Cincinnati’s reform was supposed to encourage a continuing, civil dialogue between black residents and neighborhood officers as part of a team effort to create community-backed policing strategies.

But black residents are hesitant to participate. A recent Monday night gathering in City Hall, open to anyone who wanted to complain about dangerous apartment buildings and absentee landlords, attracted four middle-age white homeowners.

Many of their grievances, which ranged from loud parties to drug-dealing tenants, involved properties, populated with blacks, outside their immediate neighborhoods.

The redevelopment of Over-the-Rhine pushed low-income African-American families into Cincinnati’s West Side, once a German-American enclave. Since 2000, the number of white residents on the West Side has dropped 22 percent, while the black population has grown by 76 percent.

“The riots never ended. The criminal element just moved to the West Side,” said Don Driehaus, 55, driving home after the City Hall meeting. Driehaus is the former board chairman of the city’s public housing authority. His brother Steve was a congressman and his father, also named Don, ran the city’s Democratic Party.

“This block 10 years ago was fine,” he said. “Because of the influx of Section 8 households, it is going kaput.”

By the numbers, it’s hard to gauge whether the attempt at police-community partnership has made neighborhoods safer or cultivated a healthier relationship between the public and the police department.

Former police chief Thomas Striecher talks with Cincinnati police officers in Over-the-Rhine.

Former police chief Thomas Striecher talks with Cincinnati police officers in Over-the-Rhine.

The crime rate continues to fluctuate and reports of police abuse and shootings, especially in black communities, are still common. From 1998 through this August, five whites were shot by police. The number of black people shot in that period: 59.

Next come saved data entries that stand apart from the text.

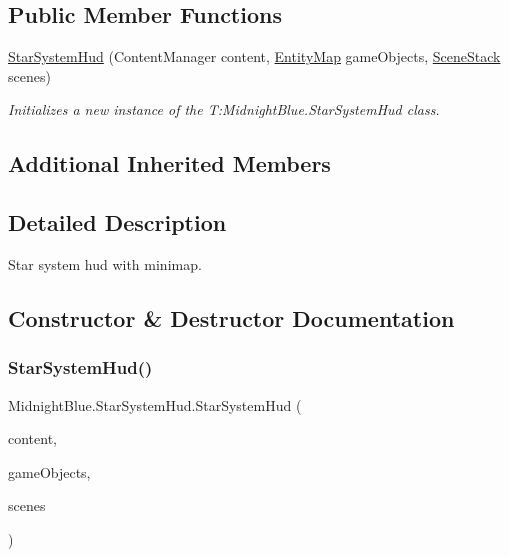 \subsection*{Public Member Functions}
\begin{DoxyCompactItemize}
\item 
\hyperlink{class_midnight_blue_1_1_star_system_hud_acfe0b74ff1b0013956511de5ab3d38b3}{Star\+System\+Hud} (Content\+Manager content, \hyperlink{class_midnight_blue_1_1_engine_1_1_entity_component_1_1_entity_map}{Entity\+Map} game\+Objects, \hyperlink{class_midnight_blue_1_1_engine_1_1_scenes_1_1_scene_stack}{Scene\+Stack} scenes)
\begin{DoxyCompactList}\small\item\em Initializes a new instance of the T\+:\+Midnight\+Blue.\+Star\+System\+Hud class. \end{DoxyCompactList}\end{DoxyCompactItemize}
\subsection*{Additional Inherited Members}


\subsection{Detailed Description}
Star system hud with minimap. 



\subsection{Constructor \& Destructor Documentation}
\hypertarget{class_midnight_blue_1_1_star_system_hud_acfe0b74ff1b0013956511de5ab3d38b3}{}\label{class_midnight_blue_1_1_star_system_hud_acfe0b74ff1b0013956511de5ab3d38b3} 
\subsubsection{\texorpdfstring{Star\+System\+Hud()}{StarSystemHud()}}
{\footnotesize\ttfamily Midnight\+Blue.\+Star\+System\+Hud.\+Star\+System\+Hud (\begin{DoxyParamCaption}\item[{Content\+Manager}]{content,  }\item[{\hyperlink{class_midnight_blue_1_1_engine_1_1_entity_component_1_1_entity_map}{Entity\+Map}}]{game\+Objects,  }\item[{\hyperlink{class_midnight_blue_1_1_engine_1_1_scenes_1_1_scene_stack}{Scene\+Stack}}]{scenes }\end{DoxyParamCaption})\hspace{0.3cm}{\ttfamily [inline]}}




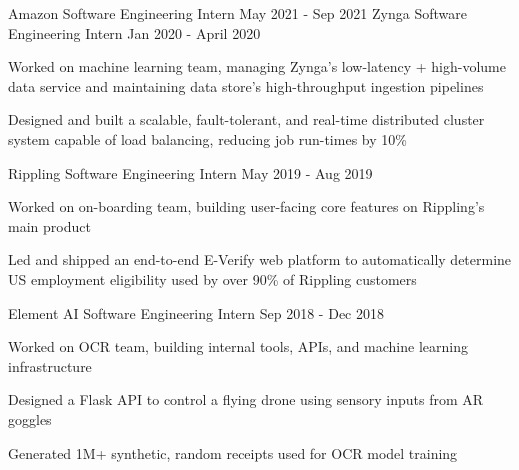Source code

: \documentclass[11pt, a4paper]{awesome-cv}
\begin{document}
\makecvheader



\begin{siderules1}
\begin{cventries}
    \cventry
    {\textit{}}
    {Amazon}
    {Software Engineering Intern}
    {May 2021 - Sep 2021}
    {
    }
    \cventry
    {\textit{}}
    {Zynga}
    {Software Engineering Intern}
    {Jan 2020 - April 2020}
    {
      \begin{cvitems}
        \item {Worked on machine learning team, managing Zynga’s low-latency + high-volume data service and maintaining data store’s high-throughput ingestion pipelines}
        \item {Designed and built a scalable, fault-tolerant, and real-time distributed cluster system capable of load balancing, reducing job run-times by 10\%}
      \end{cvitems}
    }
    \cventry
    {\textit{}}
    {Rippling}
    {Software Engineering Intern}
    {May 2019 - Aug 2019}
    {
      \begin{cvitems}
        \item {Worked on on-boarding team, building user-facing core features on Rippling’s main product}
        \item {Led and shipped an end-to-end E-Verify web platform to automatically determine US employment eligibility used by over 90\% of Rippling customers}
      \end{cvitems}
    }
    \cventry
    {\textit{}}
    {Element AI}
    {Software Engineering Intern}
    {Sep 2018 - Dec 2018}
    {
      \begin{cvitems}
        \item {Worked on OCR team, building internal tools, APIs, and machine learning infrastructure}
        \item {Designed a Flask API to control a flying drone using sensory inputs from AR goggles}
        \item {Generated 1M+ synthetic, random receipts used for OCR model training}
      \end{cvitems}
}
\end{cventries}
\end{siderules1}
\end{document}
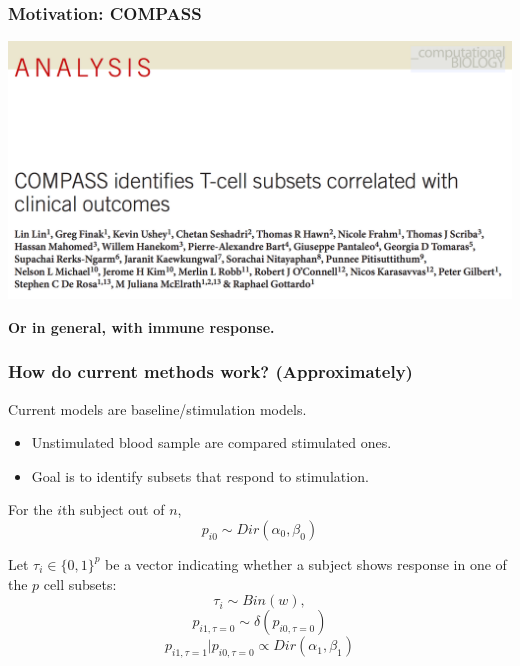 \documentclass{beamer}
\theoremstyle{definition}
\begin{document}
\begin{frame}
\frametitle{Motivation: COMPASS}
\begin{center}
\includegraphics[scale=0.18]{figures/compassCaption}
\end{center}

\pause
\textbf{Or in general, with immune response.}
\end{frame}


\begin{frame}
\frametitle{How do current methods work? (Approximately)}
Current models are baseline/stimulation models. 
\begin{itemize}
\item  Unstimulated blood sample are compared stimulated ones.
\item Goal is to identify subsets that respond to stimulation.
\end{itemize}
\vspace{0.3 cm}

\pause
For the $i$th subject out of $n$,
$$
p_{i0} \sim Dir(\alpha_{0},\beta_{0})
$$

\vspace{0.3 cm}
\pause
Let $\tau_i \in \{0,1\}^{p}$ be a vector indicating whether a subject shows response in one of the $p$ cell subsets:
$$
\tau_i \sim Bin(w),
$$$$
p_{i1,\tau = 0} \sim \delta(p_{i0,\tau = 0})
$$$$
p_{i1, \tau = 1} | p_{i0,\tau = 0}  \propto Dir(\alpha_1, \beta_{1})
$$
\end{frame}

\end{document}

The Citizen Complaint Authority, a watchdog agency created by the federal court order, has reviewed 4,305 reports of police misconduct from 2002 to 2013 ranging from an officer improperly pointing his gun at someone to unspecified “discrimination.”

And there have been staffing issues. The agency was down to two investigators over the summer, although the Collaborative Agreement requires that it employ five. In July, the agency’s director resigned after city officials found he violated residency requirements by living in a suburb.

The police department keeps a separate database of complaints reported directly to police by the public or by police supervisors, but the records are incomplete. About 2,500 out of 6,900 complaint case records provided to The Marshall Project had been filled out by the department with missing or wrong information.

The police department’s continuing challenges with race relations and violent crime have not deflated the hype surrounding the Cincinnati model. Proponents argue it’s still the most comprehensive set of guidelines anyone has produced. But Gerhardstein, the civil rights lawyer and Cincinnati model booster, concedes the plan only works “if we stay on top of it.”

“We are still struggling,” he said. “I stay honest about that.”